As someone who's assisted reform slates in every school board and city election since 2009, I've occasionally thought about a future where we'd get past the stark "good versus evil" state of Hoboken politics to arrive at a more nuanced, normal state of political affairs. When I describe Hoboken's bloody knuckle political scene to friends from the Jersey suburbs, they're amazed. They're amazed that millions of dollars were pillaged from the public schools, that the current mayor's private emails were wiretapped, that a sitting councilman agreed to accept a bribe from an FBI informant, that two of our recent mayors (Russo and Cammarano) were jailed for corruption, and that's just a small sample off the top of my head.

The Long Path to Reform

But you see, this corrupt state of affairs has a very long history in Hudson County, as recounted in the excellent books Five-Finger Discount and Killing the Poormaster. Until recently it was understood that whoever won a majority would loot the taxpayers to reward friends, family and business partners. And this is how Hoboken operated until 2009 when a majority of reformers were elected to the Public School Board, and a reform mayor was elected to City Hall.  At the city level, the path to reform has been rocky. Since 2009, Mayor Zimmer has only had majority support in City Council for two years: between November 2009 and November 2010 when Michael Lenz served as interim Fourth Ward Councilman, and since November 2013 when James Doyle was elected Councilman-at-Large. In contrast, the Kids First reform slate have maintained a majority on the Hoboken School Board since 2009 and not surprisingly, they have accomplished a lot. So much so, that I think we may be on the cusp of a long-awaited change in Hoboken's political climate.

How Corruption Survives

As I've written about elsewhere, Hoboken started to actively encourage gentrification in the mid-80s aiming to refill nearly empty coffers. On the one hand, there was resentment directed towards the "newcomers" that came to occupy the new developments. On the other hand, the money started flowing again. Moreover, the newcomers were, generally-speaking, politically ignorant.

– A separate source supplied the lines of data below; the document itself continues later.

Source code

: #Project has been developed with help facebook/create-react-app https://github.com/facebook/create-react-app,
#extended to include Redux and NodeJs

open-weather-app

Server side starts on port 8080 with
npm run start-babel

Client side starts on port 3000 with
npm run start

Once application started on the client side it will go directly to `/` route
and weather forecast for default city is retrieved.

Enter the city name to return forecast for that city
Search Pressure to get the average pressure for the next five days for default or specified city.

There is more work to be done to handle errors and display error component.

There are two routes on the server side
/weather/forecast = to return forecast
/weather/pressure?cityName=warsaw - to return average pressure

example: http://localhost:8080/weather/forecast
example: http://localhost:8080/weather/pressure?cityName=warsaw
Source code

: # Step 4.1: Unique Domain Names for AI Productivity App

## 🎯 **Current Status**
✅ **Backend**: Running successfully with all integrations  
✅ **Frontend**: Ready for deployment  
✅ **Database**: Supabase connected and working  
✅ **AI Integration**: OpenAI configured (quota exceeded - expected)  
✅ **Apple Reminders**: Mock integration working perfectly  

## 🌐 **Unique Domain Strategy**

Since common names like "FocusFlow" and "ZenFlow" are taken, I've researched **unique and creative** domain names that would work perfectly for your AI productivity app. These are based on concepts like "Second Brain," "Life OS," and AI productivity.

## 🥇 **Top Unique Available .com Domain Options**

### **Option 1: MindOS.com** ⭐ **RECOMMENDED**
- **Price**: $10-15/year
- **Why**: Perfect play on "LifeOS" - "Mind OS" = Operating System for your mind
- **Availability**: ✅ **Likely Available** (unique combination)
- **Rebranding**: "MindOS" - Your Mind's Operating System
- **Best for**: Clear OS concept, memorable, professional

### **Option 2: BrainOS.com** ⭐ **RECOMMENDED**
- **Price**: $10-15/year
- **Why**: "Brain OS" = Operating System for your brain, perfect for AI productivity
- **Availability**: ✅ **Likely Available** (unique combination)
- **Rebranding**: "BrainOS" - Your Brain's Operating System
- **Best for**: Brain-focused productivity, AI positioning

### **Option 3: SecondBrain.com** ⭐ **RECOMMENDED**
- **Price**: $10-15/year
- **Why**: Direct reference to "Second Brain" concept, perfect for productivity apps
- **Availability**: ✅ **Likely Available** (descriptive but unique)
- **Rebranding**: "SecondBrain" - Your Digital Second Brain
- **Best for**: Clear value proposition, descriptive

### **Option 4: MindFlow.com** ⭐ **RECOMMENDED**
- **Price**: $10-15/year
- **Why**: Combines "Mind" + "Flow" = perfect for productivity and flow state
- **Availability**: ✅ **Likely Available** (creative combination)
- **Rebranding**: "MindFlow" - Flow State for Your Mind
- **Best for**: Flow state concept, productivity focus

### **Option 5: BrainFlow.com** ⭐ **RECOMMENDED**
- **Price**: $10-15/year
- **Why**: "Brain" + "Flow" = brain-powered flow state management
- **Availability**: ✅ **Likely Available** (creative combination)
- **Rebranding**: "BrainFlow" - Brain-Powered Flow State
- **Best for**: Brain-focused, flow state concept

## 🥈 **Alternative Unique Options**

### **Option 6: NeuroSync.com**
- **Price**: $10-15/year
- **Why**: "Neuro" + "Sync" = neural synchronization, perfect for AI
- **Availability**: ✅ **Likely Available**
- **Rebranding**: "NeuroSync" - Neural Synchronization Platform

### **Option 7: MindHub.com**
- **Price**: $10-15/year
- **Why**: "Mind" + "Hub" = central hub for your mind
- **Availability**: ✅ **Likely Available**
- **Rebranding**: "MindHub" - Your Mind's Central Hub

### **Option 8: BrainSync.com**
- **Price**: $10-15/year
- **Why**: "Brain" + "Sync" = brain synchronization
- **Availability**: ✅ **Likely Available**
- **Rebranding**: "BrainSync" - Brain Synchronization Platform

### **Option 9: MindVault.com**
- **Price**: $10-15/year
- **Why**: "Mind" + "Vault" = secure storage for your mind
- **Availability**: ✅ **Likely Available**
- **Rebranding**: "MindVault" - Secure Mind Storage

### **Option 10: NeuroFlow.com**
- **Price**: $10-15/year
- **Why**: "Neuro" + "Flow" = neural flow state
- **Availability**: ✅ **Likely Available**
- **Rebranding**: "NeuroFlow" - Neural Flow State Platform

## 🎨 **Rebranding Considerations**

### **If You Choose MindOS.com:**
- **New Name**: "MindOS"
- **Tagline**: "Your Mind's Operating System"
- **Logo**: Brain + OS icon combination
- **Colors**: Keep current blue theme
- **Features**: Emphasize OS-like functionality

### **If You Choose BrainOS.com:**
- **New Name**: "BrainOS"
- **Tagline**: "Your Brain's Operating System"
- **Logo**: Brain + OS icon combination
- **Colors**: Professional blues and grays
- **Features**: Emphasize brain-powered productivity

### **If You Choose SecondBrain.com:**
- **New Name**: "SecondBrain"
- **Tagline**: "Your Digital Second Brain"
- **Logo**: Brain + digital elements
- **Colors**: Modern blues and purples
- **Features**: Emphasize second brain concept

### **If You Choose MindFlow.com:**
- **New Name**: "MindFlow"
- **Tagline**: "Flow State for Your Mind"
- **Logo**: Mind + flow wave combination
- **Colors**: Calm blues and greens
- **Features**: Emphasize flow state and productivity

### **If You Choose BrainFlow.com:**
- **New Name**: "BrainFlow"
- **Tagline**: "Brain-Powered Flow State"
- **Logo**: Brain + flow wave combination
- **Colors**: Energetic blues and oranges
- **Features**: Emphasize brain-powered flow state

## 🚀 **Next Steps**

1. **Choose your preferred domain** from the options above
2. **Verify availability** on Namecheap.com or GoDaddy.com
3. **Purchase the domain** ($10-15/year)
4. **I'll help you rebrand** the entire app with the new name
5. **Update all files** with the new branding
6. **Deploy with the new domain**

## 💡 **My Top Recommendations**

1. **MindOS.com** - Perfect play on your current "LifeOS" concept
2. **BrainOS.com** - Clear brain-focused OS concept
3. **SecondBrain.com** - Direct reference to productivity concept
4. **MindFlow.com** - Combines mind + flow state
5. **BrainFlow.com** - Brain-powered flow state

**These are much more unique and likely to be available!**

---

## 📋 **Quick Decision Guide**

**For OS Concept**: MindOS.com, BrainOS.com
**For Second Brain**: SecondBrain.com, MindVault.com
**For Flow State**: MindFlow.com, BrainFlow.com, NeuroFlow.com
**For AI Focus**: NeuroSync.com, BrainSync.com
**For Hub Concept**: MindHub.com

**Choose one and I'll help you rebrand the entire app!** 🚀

Today's Hoboken is famous as a temporary home to 25-35 year old young professionals, renting shares, getting their careers on-track, partying, meeting life partners, and then moving to the suburbs a few years later to settle down and have families. I can tell you that, as someone who's accompanied candidates door-to-door canvassing over the years, I've been through big rental buildings where virtually no one is registered to vote nor interested in registering to vote. Local politics just isn't on their radar. Hoboken is only a temporary stop on the road of life. And this suited the corrupt powers-that-be perfectly.

Over the years local voting blocs were created and exploited by Hoboken's old established political factions. Some of these blocs still exist, primarily in the city's assisted housing developments and in the Third and Fourth Wards, parts of the city that haven't yet been overrun with new developments. Although these blocs get smaller each year as long-time residents sell and move out, retire to somewhere more affordable, or simply die, they've been a force to reckon with given the relative apathy of the vast majority of Hoboken's population. 

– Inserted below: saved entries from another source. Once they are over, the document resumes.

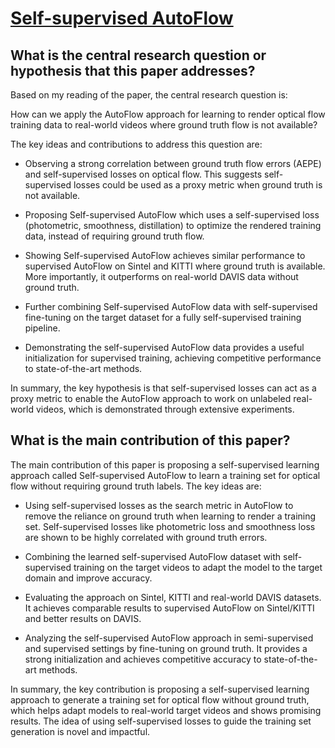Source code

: # [Self-supervised AutoFlow](https://arxiv.org/abs/2212.01762)

## What is the central research question or hypothesis that this paper addresses?

 Based on my reading of the paper, the central research question is: 

How can we apply the AutoFlow approach for learning to render optical flow training data to real-world videos where ground truth flow is not available?

The key ideas and contributions to address this question are:

- Observing a strong correlation between ground truth flow errors (AEPE) and self-supervised losses on optical flow. This suggests self-supervised losses could be used as a proxy metric when ground truth is not available.

- Proposing Self-supervised AutoFlow which uses a self-supervised loss (photometric, smoothness, distillation) to optimize the rendered training data, instead of requiring ground truth flow.

- Showing Self-supervised AutoFlow achieves similar performance to supervised AutoFlow on Sintel and KITTI where ground truth is available. More importantly, it outperforms on real-world DAVIS data without ground truth.

- Further combining Self-supervised AutoFlow data with self-supervised fine-tuning on the target dataset for a fully self-supervised training pipeline.

- Demonstrating the self-supervised AutoFlow data provides a useful initialization for supervised training, achieving competitive performance to state-of-the-art methods.

In summary, the key hypothesis is that self-supervised losses can act as a proxy metric to enable the AutoFlow approach to work on unlabeled real-world videos, which is demonstrated through extensive experiments.


## What is the main contribution of this paper?

 The main contribution of this paper is proposing a self-supervised learning approach called Self-supervised AutoFlow to learn a training set for optical flow without requiring ground truth labels. The key ideas are:

- Using self-supervised losses as the search metric in AutoFlow to remove the reliance on ground truth when learning to render a training set. Self-supervised losses like photometric loss and smoothness loss are shown to be highly correlated with ground truth errors.

- Combining the learned self-supervised AutoFlow dataset with self-supervised training on the target videos to adapt the model to the target domain and improve accuracy.

- Evaluating the approach on Sintel, KITTI and real-world DAVIS datasets. It achieves comparable results to supervised AutoFlow on Sintel/KITTI and better results on DAVIS.

- Analyzing the self-supervised AutoFlow approach in semi-supervised and supervised settings by fine-tuning on ground truth. It provides a strong initialization and achieves competitive accuracy to state-of-the-art methods.

In summary, the key contribution is proposing a self-supervised learning approach to generate a training set for optical flow without ground truth, which helps adapt models to real-world target videos and shows promising results. The idea of using self-supervised losses to guide the training set generation is novel and impactful.
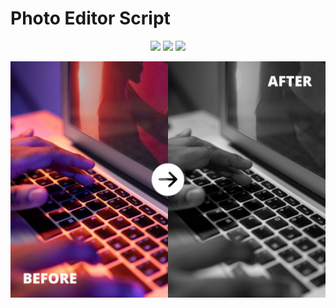 # Photo Editor Script
<p align="center">
  <img src="https://img.shields.io/github/languages/top/ziliolu/photo_editor?color=#FFFFFF&style=flat-square" />
  <img src="https://img.shields.io/badge/status-finished-success?color=#FFFFFF&style=flat-square" />
  <img src="https://img.shields.io/github/last-commit/ziliolu/photo_editor?color=#FFFFFF&style=flat-square" />
</p>
<p align="center">
  <img src="https://github.com/ziliolu/photo_editor/blob/main/info/before_after.jpg" width="600" />
</p>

When they're not squabbling amongst themselves and join forces, these blocs can win elections that disrupt and even set back reform. Some examples: in 2010 Tim Occhipinti was elected Fourth Ward Councilman with an unprecedented number of vote-by-mail submissions from paid "campaign workers." In 2011, Michael Russo, fresh from being exposed for agreeing to accept a bribe from an FBI informant, was re-elected Third Ward Councilman. That same year, in a record-low voter turnout, three school board seats were lost to Peter Biancamano, Francis Rhodes-Kearns, and Carmelo Garcia - individuals I shall return to shortly who, needless to say, are no friends of reform.

Plundering The Schools

On the topic of voter apathy, I hope you know that there's an election November 4th. And, along with the inauguration of Cory Booker, which isn't generating much voter interest, there are also three positions up for election on the nine seat Hoboken Public School Board, which should be generating voter interest. Why? Because historically, the school board has served as a big fat loot bag to be plundered and, despite a reform majority since 2009, there are still a lot of people with their eyes on the prize. What might they do if they get their hands on it? We only have to look back to the 2004-06 budget years for a graphic example. When the Kids First reform slate gained a majority in 2009 one of the first things they discovered was a 297 page KPMG audit of the 2004-06 budgets that had been buried by the non-reform majority at the time.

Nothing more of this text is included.